There was a Hitler Youth knife, an SS dagger, and a K98 Mauser rifle with bayonet he brought home after something called the “Bulge.”
And he had two Samurai swords, a Nambu pistol and a .31-caliber Japanese “Chrysanthemum” infantry rifle, complete with bayonet, from the Pacific theater. Locked in the gun cabinet was a German Luger pistol, and Dad’s M-1 carbine was the first centerfire rifle I ever fired.
But here is one story my siblings all recall hearing, and Dad liked telling it. As a kid, I thought (privately) the recollection was pretty dull, because it involved southern fried chicken, and Sunday dinner.
Dad’s infantry outfit was doing jungle warfare training somewhere in the Louisiana wetlands and they were being trucked from one area to another. This was before D Day, and the troops were training for the invasion of Japan. Dad’s outfit had had amphibious training, and he was scheduled to be with the assault team that established a beachhead at Osaka.
Dad, a military policeman at the time, ended up directing traffic at the intersection of two dusty roads on a Sunday morning.
“I got to that corner about dawn and I was already tired, hungry and wet,” he recalled. “Then the dust stirred up by the vehicles just covered me.”
Added to the torment was the mouth-watering aroma of someone frying chicken within smelling distance of Dad’s post. By about noon, traffic had slowed to a trickle and an occasional straggler vehicle. A small boy ran out of the good-smelling house and up to him.
“Hey. Mama says you’re supposed to come in and eat dinner with us.”
Dad was touched at the kindness and very appreciative of the invitation, he said, but had to tell the boy that leaving his post would bring a court-martial.
“Besides, I’d been wading around the swamps all night,” Dad said, “I was so filthy I would have been embarrassed to go into a pig pen.”
The boy scampered off and returned almost immediately.
“Mama says she’s gonna fix you a plate,” the boy said.
Thanks again, but wouldn’t work either, Dad explained, because he had to use a whistle and hand signals if any more vehicles came that way. He wouldn’t be able to stop and eat.

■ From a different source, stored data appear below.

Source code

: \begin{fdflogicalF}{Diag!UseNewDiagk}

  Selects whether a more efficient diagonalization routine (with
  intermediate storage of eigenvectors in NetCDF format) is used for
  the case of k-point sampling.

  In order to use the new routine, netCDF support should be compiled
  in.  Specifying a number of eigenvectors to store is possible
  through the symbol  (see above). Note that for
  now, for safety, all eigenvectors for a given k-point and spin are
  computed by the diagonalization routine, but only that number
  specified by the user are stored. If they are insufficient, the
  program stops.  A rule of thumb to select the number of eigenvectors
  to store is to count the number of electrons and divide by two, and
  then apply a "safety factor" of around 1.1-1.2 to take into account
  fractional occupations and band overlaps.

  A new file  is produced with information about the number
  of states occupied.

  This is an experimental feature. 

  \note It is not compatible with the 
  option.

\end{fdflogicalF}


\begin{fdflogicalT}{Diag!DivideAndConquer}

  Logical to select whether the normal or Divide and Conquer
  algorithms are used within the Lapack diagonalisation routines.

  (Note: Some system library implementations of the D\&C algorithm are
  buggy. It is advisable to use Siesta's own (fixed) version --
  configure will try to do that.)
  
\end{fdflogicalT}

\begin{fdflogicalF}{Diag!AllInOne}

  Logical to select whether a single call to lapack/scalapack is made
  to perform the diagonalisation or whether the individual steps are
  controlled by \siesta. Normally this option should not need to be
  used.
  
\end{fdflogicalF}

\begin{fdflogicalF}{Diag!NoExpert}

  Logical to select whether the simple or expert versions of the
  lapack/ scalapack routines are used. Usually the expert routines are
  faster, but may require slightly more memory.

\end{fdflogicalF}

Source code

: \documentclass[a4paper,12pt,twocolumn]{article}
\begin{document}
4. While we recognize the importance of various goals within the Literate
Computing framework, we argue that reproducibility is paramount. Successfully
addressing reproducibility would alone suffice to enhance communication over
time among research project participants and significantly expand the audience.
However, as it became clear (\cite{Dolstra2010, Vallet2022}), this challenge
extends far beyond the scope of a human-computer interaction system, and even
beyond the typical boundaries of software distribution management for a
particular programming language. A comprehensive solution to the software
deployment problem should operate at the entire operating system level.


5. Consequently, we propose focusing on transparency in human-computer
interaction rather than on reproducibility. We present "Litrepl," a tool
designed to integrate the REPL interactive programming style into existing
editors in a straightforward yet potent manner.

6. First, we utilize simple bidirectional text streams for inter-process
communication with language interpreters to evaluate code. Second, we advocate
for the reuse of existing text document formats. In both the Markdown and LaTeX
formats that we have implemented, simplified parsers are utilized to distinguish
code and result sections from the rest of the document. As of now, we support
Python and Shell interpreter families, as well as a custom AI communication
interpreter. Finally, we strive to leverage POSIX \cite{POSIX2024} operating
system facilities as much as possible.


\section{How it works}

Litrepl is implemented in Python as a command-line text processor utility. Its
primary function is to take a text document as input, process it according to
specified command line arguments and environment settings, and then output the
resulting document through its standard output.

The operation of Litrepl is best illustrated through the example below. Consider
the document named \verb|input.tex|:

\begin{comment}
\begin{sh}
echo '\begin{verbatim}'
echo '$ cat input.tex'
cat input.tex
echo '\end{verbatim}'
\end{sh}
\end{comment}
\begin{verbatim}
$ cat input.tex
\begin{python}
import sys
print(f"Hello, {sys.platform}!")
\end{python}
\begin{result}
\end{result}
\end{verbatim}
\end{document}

“I sure hated to turn that dinner down,” Dad added. “We’d been eating cold rations for a week, and the smell of the chicken frying and all that good food was pure torture!”
The boy ran back into the house, and a few minutes later, a middle-aged lady, “still dressed in her Sunday best, with an apron on, ” Dad said, came out with a tray. The plate was heaped with black-eyed peas, greens, biscuits, mashed potatoes and gravy and “fried chicken, as only a Southerner can cook it.”
“You eat!” she commanded.
So there she stood, next to the smelly, grimy soldier with the M-1 carbine slung over his shoulder, holding the tray and providing a much-needed glimpse of home until Dad could finish eating. The small boy was sent back into the house for more iced tea and chicken. And Dad did full justice to the home cooking!
He’d hardly finished eating when the last truck in the convoy came along to pick him up. Dad didn’t get the lady’s name, and never got back to that area.
“She wouldn’t even let me thank her,” Dad said. “She said her other boy was in the Pacific.”